In the future they plan to introduce a globally distributed setup; at the moment the servers are all in in one location. Listening to MySQL say they used to use RR DNS as load balancing and that they are planning a multi-site setup, and the amount of data that other sites like Digg (not flickr!) manage made me realise how sophisticated our M3 setup was (is). We had a global load balancing setup and managed a 1TB database driving 20 web servers.
Tobias Eggendorfer’s talk about German site Wundermedia was a bit weird. It was mostly about how they managed to scale their site with zero budget by writing their own caching engine and using some crazy jury-rigged replication scheme using SCP. Or maybe I dreamed that.

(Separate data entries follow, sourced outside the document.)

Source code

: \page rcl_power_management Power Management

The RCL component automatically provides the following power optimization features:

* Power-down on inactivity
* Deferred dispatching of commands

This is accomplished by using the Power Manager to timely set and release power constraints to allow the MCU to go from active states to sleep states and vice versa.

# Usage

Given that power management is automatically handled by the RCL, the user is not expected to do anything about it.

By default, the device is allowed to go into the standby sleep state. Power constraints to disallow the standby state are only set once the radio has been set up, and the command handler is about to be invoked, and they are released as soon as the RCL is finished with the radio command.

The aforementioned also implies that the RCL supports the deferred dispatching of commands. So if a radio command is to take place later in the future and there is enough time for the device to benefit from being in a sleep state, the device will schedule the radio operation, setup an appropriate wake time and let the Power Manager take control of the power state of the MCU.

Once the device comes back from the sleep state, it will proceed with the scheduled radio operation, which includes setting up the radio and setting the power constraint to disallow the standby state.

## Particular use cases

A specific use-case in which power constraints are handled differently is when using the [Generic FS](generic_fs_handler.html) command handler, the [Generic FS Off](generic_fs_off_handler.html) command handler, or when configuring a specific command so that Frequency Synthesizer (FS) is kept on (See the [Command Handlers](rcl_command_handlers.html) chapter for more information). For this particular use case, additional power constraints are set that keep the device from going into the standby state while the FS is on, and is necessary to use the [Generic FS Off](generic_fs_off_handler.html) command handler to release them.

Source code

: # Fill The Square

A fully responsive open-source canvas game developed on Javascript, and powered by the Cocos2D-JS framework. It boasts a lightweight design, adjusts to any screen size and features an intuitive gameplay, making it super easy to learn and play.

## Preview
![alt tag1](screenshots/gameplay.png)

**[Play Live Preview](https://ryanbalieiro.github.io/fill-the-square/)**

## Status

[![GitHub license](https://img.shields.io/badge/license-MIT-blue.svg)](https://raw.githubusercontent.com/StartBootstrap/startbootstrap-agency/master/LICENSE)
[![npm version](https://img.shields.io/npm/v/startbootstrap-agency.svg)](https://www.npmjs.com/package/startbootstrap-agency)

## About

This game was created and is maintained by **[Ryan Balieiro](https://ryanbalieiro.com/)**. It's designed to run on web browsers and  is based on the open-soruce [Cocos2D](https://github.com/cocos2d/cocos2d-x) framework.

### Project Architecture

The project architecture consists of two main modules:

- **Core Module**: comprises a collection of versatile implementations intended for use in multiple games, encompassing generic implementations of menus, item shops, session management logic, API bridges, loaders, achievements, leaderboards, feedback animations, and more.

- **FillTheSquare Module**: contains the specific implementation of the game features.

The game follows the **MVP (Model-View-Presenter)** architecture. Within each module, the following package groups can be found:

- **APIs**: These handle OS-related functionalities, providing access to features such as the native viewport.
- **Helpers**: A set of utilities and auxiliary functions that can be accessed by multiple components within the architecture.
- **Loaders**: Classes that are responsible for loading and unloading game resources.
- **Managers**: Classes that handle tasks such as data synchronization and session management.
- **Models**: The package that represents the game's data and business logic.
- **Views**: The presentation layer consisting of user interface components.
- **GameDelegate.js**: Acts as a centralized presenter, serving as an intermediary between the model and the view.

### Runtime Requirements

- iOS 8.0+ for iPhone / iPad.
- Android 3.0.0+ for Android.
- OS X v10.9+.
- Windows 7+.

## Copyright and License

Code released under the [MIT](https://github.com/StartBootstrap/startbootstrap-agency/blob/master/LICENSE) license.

Andi Gutmans, who bears a striking resemblance to Mr Bean, gave a session on the state of PHP. Apparently 75% of new PHP apps are using PHP5. Another 75% statistic that was more surprising was the percentage of PHP developers who develop on Windows. He spent some time discussing the Zend Framework and I was interested to learn about its built in support for web services. Not just standard stuff like REST and SOAP but built-in support for Amazon, flickr, yahoo, etc. It also has full PDF read/write support. I would be interested to see how its API compares to the R&OS PDF class which is a bit nasty.
The reason they are moving towards an eclipse development platform is to gain tighter integration with Java. They support the Eclipse PDT project and v1.0 of this should be released in September.
Another really interesting PHP session was given by Mike Ho on creating web services in four lines using Qcodo. This is a really cool looking framework that has stuff like support for writing AJAX in PHP, ORM using code generation and some awesome WSDL generation abilities.
In his presentation he really did create web services that generated nasty big WSDL documents in a few lines of code. He created a simple web service class and then proceeded to access this from c# code running in Visual Studio in a Parallels desktop (an aside: there are a LOT of Macs here. At least half of the presentations were given on Macs). Here is an example:
require 'includes/prepend.inc.php'; class MyService extends QSoapService { /** * return string */ public function foo() { return 'foo'; } } MyService::run();
This code will generate the necessary WSDL to provide a SOAP service.
Ed Presz from Ticketmaster talked about how they use replication to scale. Some nice figures were:
- 14,000 tickets sold in a minute
- 500,000 tickets sold in a day
Again, replication works well for them because they have a high proportion of reads. They currently use MySQL 4.0 (they used to use MS SQL Server) but hope to move to 5.0 this year.
They use a large number of “chained” slaves. So a slave becomes a master to another slave. This gives them a lot of redundancy.
Interestingly they replicate across the Atlantic. Their servers in the UK log the transactions and then they are replicated across the pond for reporting via a 10mb WAN link. They standardise all their times in UTC.
Lots of people have been saying how setting innodb_flush_log_at_trx_commit=0 gives a huge improvement in performance – at most you can lose 1 sec of data. Usually this is worth it for the gain in speed.